The only biblio-story making any waves at all today is this one, a Gawker report that a U.S. publisher (thus far unidentified) posted an ad on the LA Craigslist site seeking "ghost-signers" - fourteen people to sign "copies of a newly released book on behalf of the authors. You will need to be able to copy the look and style of both author's [sic] signatures." They'll pay $25 per 200 books signed.
Ian says "It used to be that you could at least count on publisher's signed copies to be legit...oh well." He also notes that the Guardian picked up the story. Richard Davies at Reading Copy adds "That’s a nice, easy life for those two authors - no aching wrists or mindnumbing boredom of signing book after book after book. On the secondhand and rare book market, any book advertised as signed by the author but in fact signed by someone else is basically fraud. I’m sure buyers and booksellers will not be happy about this development."
It's not basically fraud, it is fraud. Or sanctioned forgery, as Michael Lieberman so nicely puts it.
Joyce coins a new term for this "practice": crapple tunnel syndrome. I like it.
Currently the website of the ad agency whose phone number was listed on the posting and the blog of said agency's leader, Nance Rosen, are not functioning. The ad itself is still live, here. The phone number for "details" is (310) 837-0513 - if anybody's reading in the LA area (or not) and wants to give them a call (I just tried, no answer), try to find out what the authors' names are. A prize to the first person who makes the discovery.

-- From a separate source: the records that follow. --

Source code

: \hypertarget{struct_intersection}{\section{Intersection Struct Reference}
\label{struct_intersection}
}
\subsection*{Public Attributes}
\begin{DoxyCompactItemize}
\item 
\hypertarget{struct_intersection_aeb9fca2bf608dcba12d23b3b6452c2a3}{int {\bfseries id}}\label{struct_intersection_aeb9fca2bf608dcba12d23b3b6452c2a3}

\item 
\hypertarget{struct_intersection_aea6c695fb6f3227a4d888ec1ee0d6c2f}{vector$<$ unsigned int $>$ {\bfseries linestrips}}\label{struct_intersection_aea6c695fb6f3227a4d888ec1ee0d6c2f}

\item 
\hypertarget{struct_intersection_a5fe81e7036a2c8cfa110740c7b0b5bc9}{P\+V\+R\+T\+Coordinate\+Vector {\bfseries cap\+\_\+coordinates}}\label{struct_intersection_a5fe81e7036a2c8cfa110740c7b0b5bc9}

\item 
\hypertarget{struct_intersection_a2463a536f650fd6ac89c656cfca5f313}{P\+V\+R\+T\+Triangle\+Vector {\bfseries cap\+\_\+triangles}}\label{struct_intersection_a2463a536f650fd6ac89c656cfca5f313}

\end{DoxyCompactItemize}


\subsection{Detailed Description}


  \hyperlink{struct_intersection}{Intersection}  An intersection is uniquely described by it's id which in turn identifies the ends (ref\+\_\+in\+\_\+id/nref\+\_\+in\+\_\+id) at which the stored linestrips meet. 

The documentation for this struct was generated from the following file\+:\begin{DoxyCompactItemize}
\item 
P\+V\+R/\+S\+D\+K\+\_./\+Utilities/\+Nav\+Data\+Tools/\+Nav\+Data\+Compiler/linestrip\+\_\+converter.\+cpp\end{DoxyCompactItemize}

[Update: The Exile Bibliophile has some news; he got through to someone: "I just got a very tired young lady on the phone and asked about the position. She said, 'It was a mistake. A big misunderstanding. That project is not going forward.' She said the ad was, or should be, taken down already. I asked which authors it was for, and she said she was not privileged to give out that information. I asked which publisher and got the same answer only more curt." Good sleuthing!]